Tracy Cavanaugh, vêtue d’un jean délavé et d’un vieux T-shirt de l’équipe d’athlétisme de Yale University, était assise par terre en train d’extraire d’un carton les ouvrages de droit qu’elle voulait ranger sur une étagère quand elle entendit quelqu’un derrière elle. Un jeune homme brun aux cheveux bouclés et au large sourire se tenait sur le seuil. Tracy fut surprise par l’attirance immédiate qu’il lui inspirait. Il se présenta.
— Barry Frame, enquêteur de Matthew. Vous êtes la nouvelle associée ?
Frame, large d’épaules et mince des hanches, mesurait plus d’un mètre quatre-vingts. Il portait ce jour-là une chemise bleue et un pantalon kaki. Les manches de sa chemise, retroussées jusqu’aux coudes, laissaient voir des avant-bras velus et musclés. Tracy se leva et passa la main sur son jean avant de la tendre à Frame. Il la serra doucement.
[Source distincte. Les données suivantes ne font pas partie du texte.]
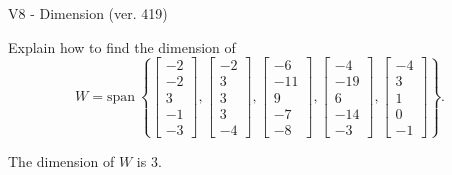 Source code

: \begin{exercise}
  \begin{exerciseTitle}V8 - Dimension (ver. 419)\end{exerciseTitle}
  \begin{exerciseStatement}
    Explain how to find the dimension of 
\[W=\mathrm{span}\ \left\{\left[\begin{array}{r}
-2 \\
-2 \\
3 \\
-1 \\
-3
\end{array}\right] , \left[\begin{array}{r}
-2 \\
3 \\
3 \\
3 \\
-4
\end{array}\right] , \left[\begin{array}{r}
-6 \\
-11 \\
9 \\
-7 \\
-8
\end{array}\right] , \left[\begin{array}{r}
-4 \\
-19 \\
6 \\
-14 \\
-3
\end{array}\right] , \left[\begin{array}{r}
-4 \\
3 \\
1 \\
0 \\
-1
\end{array}\right]\right\}.\]



  \end{exerciseStatement}
  \begin{exerciseAnswer}
   The dimension of \(W\) is  \(3\).
  


  \end{exerciseAnswer}
\end{exercise} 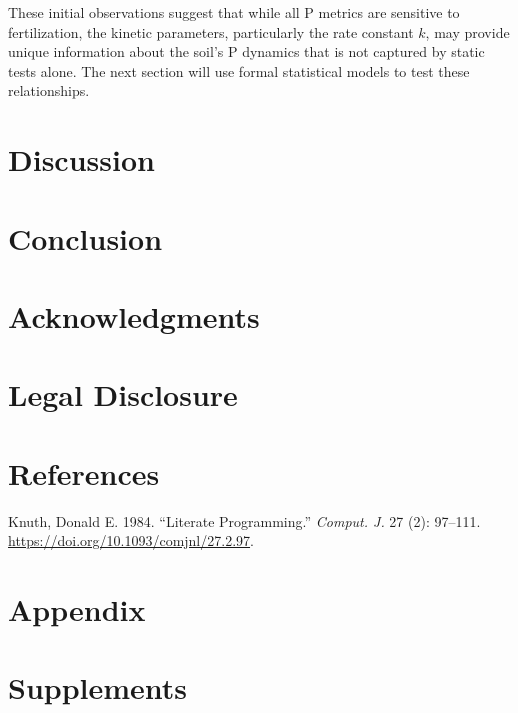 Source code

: \documentclass[
  a4paper,
]{article}
\newlength{\cslhangindent}
\newenvironment{CSLReferences}[2] %
 {\begin{list}{}{%
  \setlength{\itemindent}{0pt}
  \setlength{\leftmargin}{0pt}
  \setlength{\parsep}{0pt}
  \ifodd #1
   \setlength{\leftmargin}{\cslhangindent}
   \setlength{\itemindent}{-1\cslhangindent}
  \fi
  \setlength{\itemsep}{#2\baselineskip}}}
 {\end{list}}
\begin{document}
These initial observations suggest that while all P metrics are
sensitive to fertilization, the kinetic parameters, particularly the
rate constant \(k\), may provide unique information about the soil's P
dynamics that is not captured by static tests alone. The next section
will use formal statistical models to test these relationships.

\section{Discussion}\label{discussion}

\section{Conclusion}\label{conclusion}

\section{Acknowledgments}\label{acknowledgments}

\section{Legal Disclosure}\label{legal-disclosure}

\section*{References}\label{references}

\label{refs}
\begin{CSLReferences}{1}{0}
Knuth, Donald E. 1984. {``Literate Programming.''} \emph{Comput. J.} 27
(2): 97--111. \url{https://doi.org/10.1093/comjnl/27.2.97}.

\end{CSLReferences}

\section{Appendix}\label{appendix}

\section{Supplements}\label{supplements}
\end{document}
— L’installation se passe bien ? demanda-t-il, en regardant les cartons.
— Oh, oui !
— Besoin d’un coup de main ?
— Merci, mais je n’ai pas apporté grand-chose.
— Vous avez trouvé à vous loger ?
— Oui. Et très bien. Près des quais. C’est tout récent.
— Vous venez de Salem, c’est bien ça ?
Tracy hocha la tête.
— J’étais clerc à la Cour Suprême.
— Avec quel juge ?
— Alice Sherzer.
— Moi, j’ai été clerc avec Lefcourt, il y a cinq ans.
Tracy ne comprenait plus. Frame s’était bien présenté comme l’enquêteur de Matthew Reynolds.
Il se mit à rire.
— Vous vous demandez pourquoi je ne plaide pas, n’est-ce pas ?
— Eh bien, je…, commença Tracy, honteuse de se sentir aussi transparente.
— Ne soyez pas gênée. J’ai l’habitude que les avocats me regardent comme ça. Mais non, je n’ai pas raté l’examen d’admission au barreau. Après mon passage chez le juge Lefcourt, Matthew m’a embauché comme avocat, mais je préférais les enquêtes au travail sur les dossiers. Quand son enquêteur est parti, je me suis proposé pour le remplacer. Je gagne moins, mais je ne suis pas coincé derrière un bureau et personne ne m’oblige à porter une cravate.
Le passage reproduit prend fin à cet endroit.